The problem was both Short and Kimmel were still in peace time mode of thinking.

Why didnt Kimmel have the PBY's searching all points of the compass?

Why didnt Short have a squadron or two on ready alert from a couple of dispersal fields?


----------



## renrich (Jan 9, 2008)

According to Gannon reports by gunnery officers indicated that West Virginia returned fire immediately with mgs and all batteries within 5 minutes. No log is availble for Arizona. California ready mgs immediately, her mgs in the foretop and maintop in 3 to 4 minutes and the 5 inchers in about two minutes. Other BBs similar times. Here is the fly in the ointment. The 50 cal mgs have somewhat limited knockdown power and range. The 1.1 quads heated up jammed and had feed problems. My uncles were CGMs on CAs and at that stage of the war they had to estimate the range of the AC and it's bearing and course, set the fuse on the shell, slam it into the breech, fire it and the projectile either had to hit the target directly or else the fuse would set off the charge when the estimated range was reached. Duh, have you ever tried to shoot doves with a 22 rifle? There were no 20 mm Oerlikons or 40 mm Bofors until later in the war.


----------



## renrich (Jan 9, 2008)

According to quotes from Richmond Kelly Turner and Nimitz there were only enough planes with the range to conduct a full compass sweep for a period of time of only several days in November and December. Prior to that time there were not enough planes period. Kimmel had been promised an additional 100 PBYs but they were allocated to Britain instead.


----------



## renrich (Jan 9, 2008)

Couple of other interesting facts. Prior to and during December 1941, Kimmel was not receiving "Magic" intercepts. Of course when Nimitz relieved Kimmel he began receiving "Magic" which enabled him to plan for Midway. On Dec. 7, 1941, Hickam Field had only six B17s in operating condition while Clark Field in the PI had 35, the largest concentration in the world. This was a result of a belief in the US High Command that a strengthening of our forces in the PI could keep Japan from striking south to Malaysia.


----------



## Freebird (Jan 9, 2008)

renrich said:


> I don't give Wikipedia a lot of credibility because of it's superficiality and because I think it just reflects the current popular opinions and you know about opinions. My personal opinion(for what it is worth) is that the US was unprepared from a material point of view for war. *The Pacific fleet had already been weakened by sending a number of ships to the Atlantic to help Britain.* Anyway the USN and Army was stretched thin everywhere with not enough men and guns to do a decent job anywhere in the Pacific and I believe that Kimmel and Short were just scapegoats.

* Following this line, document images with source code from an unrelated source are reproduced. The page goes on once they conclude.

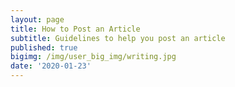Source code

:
 ```yaml
---
layout: page
title: How to Post an Article
subtitle: Guidelines to help you post an article
published: true
bigimg: /img/user_big_img/writing.jpg
date: '2020-01-23'
---
```

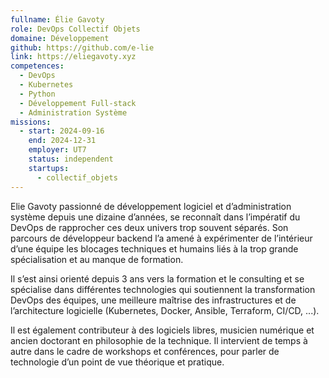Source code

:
```yaml
---
fullname: Élie Gavoty
role: DevOps Collectif Objets
domaine: Développement
github: https://github.com/e-lie
link: https://eliegavoty.xyz
competences:
  - DevOps
  - Kubernetes
  - Python
  - Développement Full-stack
  - Administration Système
missions:
  - start: 2024-09-16
    end: 2024-12-31
    employer: UT7
    status: independent
    startups:
      - collectif_objets
---
```

Elie Gavoty passionné de développement logiciel et d’administration système depuis une dizaine d’années, se reconnaît dans l’impératif du DevOps de rapprocher ces deux univers trop souvent séparés. Son parcours de développeur backend l’a amené à expérimenter de l’intérieur d’une équipe les blocages techniques et humains liés à la trop grande spécialisation et au manque de formation.

Il s’est ainsi orienté depuis 3 ans vers la formation et le consulting et se spécialise dans différentes technologies qui soutiennent la transformation DevOps des équipes, une meilleure maîtrise des infrastructures et de l’architecture logicielle (Kubernetes, Docker, Ansible, Terraform, CI/CD, ...).

Il est également contributeur à des logiciels libres, musicien numérique et ancien doctorant en philosophie de la technique. Il intervient de temps à autre dans le cadre de workshops et conférences, pour parler de technologie d’un point de vue théorique et pratique.
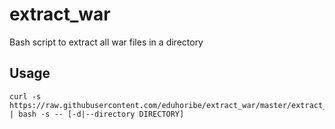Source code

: # extract_war

Bash script to extract all war files in a directory

## Usage

```
curl -s https://raw.githubusercontent.com/eduhoribe/extract_war/master/extract_war | bash -s -- [-d|--directory DIRECTORY]
```
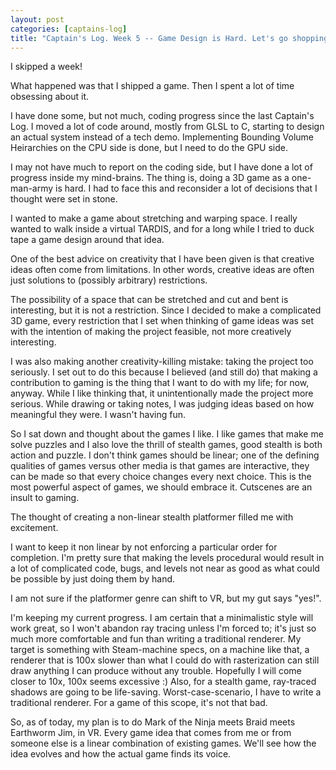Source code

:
 ```yaml
---
layout: post
categories: [captains-log]
title: "Captain's Log. Week 5 -- Game Design is Hard. Let's go shopping!"
---
```


I skipped a week!

What happened was that I shipped a game. Then I spent a lot of time obsessing about it.

I have done some, but not much, coding progress since the last Captain's Log. I moved a lot of code around, mostly from GLSL to C, starting to design an actual system instead of a tech demo. Implementing Bounding Volume Heirarchies on the CPU side is done, but I need to do the GPU side.

I may not have much to report on the coding side, but I have done a lot of progress inside my mind-brains. The thing is, doing a 3D game as a one-man-army is hard. I had to face this and reconsider a lot of decisions that I thought were set in stone.

I wanted to make a game about stretching and warping space. I really wanted to walk inside a virtual TARDIS, and for a long while I tried to duck tape a game design around that idea.

One of the best advice on creativity that I have been given is that creative ideas often come from limitations. In other words, creative ideas are often just solutions to (possibly arbitrary) restrictions.

The possibility of a space that can be stretched and cut and bent is interesting, but it is not a restriction. Since I decided to make a complicated 3D game, every restriction that I set when thinking of game ideas was set with the intention of making the project feasible, not more creatively interesting.

I was also making another creativity-killing mistake: taking the project too seriously. I set out to do this because I believed (and still do) that making a contribution to gaming is the thing that I want to do with my life; for now, anyway. While I like thinking that, it unintentionally made the project more serious. While drawing or taking notes, I was judging ideas based on how meaningful they were. I wasn't having fun.

So I sat down and thought about the games I like. I like games that make me solve puzzles and I also love the thrill of stealth games, good stealth is both action and puzzle. I don't think games should be linear; one of the defining qualities of games versus other media is that games are interactive, they can be made so that every choice changes every next choice. This is the most powerful aspect of games, we should embrace it. Cutscenes are an insult to gaming.

The thought of creating a non-linear stealth platformer filled me with excitement.

I want to keep it non linear by not enforcing a particular order for completion. I'm pretty sure that making the levels procedural would result in a lot of complicated code, bugs, and levels not near as good as what could be possible by just doing them by hand.

I am not sure if the platformer genre can shift to VR, but my gut says "yes!".

I'm keeping my current progress. I am certain that a minimalistic style will work great, so I won't abandon ray tracing unless I'm forced to; it's just so much more comfortable and fun than writing a traditional renderer. My target is something with Steam-machine specs, on a machine like that, a renderer that is 100x slower than what I could do with rasterization can still draw anything I can produce without any trouble. Hopefully I will come closer to 10x, 100x seems excessive :) Also, for a stealth game, ray-traced shadows are going to be life-saving. Worst-case-scenario, I have to write a traditional renderer. For a game of this scope, it's not that bad.

So, as of today, my plan is to do Mark of the Ninja meets Braid meets Earthworm Jim, in VR. Every game idea that comes from me or from someone else is a linear combination of existing games. We'll see how the idea evolves and how the actual game finds its voice.

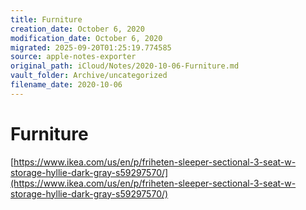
 ```yaml
---
title: Furniture
creation_date: October 6, 2020
modification_date: October 6, 2020
migrated: 2025-09-20T01:25:19.774585
source: apple-notes-exporter
original_path: iCloud/Notes/2020-10-06-Furniture.md
vault_folder: Archive/uncategorized
filename_date: 2020-10-06
---
```



# Furniture 
[https://www.ikea.com/us/en/p/friheten-sleeper-sectional-3-seat-w-storage-hyllie-dark-gray-s59297570/](https://www.ikea.com/us/en/p/friheten-sleeper-sectional-3-seat-w-storage-hyllie-dark-gray-s59297570/)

Probably just as well not to have been in port that day anyways....

I don't trust Wiki that much either, but if the give specific numbers cite references I would take that as more valuable than "opinions" (the Navy could have done this, the Army should have done that...)

It seems that very few of the 29 destroyers or CL were hit, are they docked some distance from Ford Island?


----------



## renrich (Jan 9, 2008)

Yes, most of the cruisers and DDs were moored in different locations from the BBs. The CL Helena(torpedoed) was moored where a BB had been before moved to a drydock. The CL Raleigh(torpedoed) was moored in front of BB Utah which was torpedoed. The only DDs destroyed were in a drydock with a BB, Pennsylvania.


----------



## renrich (Jan 13, 2008)

Since the US had broken the Japanese diplomatic code(Magic) they were reading all messages to and from Jap consulates. A short time before 7 Dec the Japanese Consulate was asked to report if the US had in place barrage balloons over PH and whether they were using torpedo nets on the BBs. The answer was negative on both questions. The US decoded those messages but since Kimmel was not in on the secret of "Magic" he was not informed about those messages. Of couse they were prime indicators of a bombing and or torpedo attack on the fleet.


----------



## d_bader (Jan 16, 2008)

Didn't the British inform the U.S about a future attack on Pearl Harbour by the Japanese?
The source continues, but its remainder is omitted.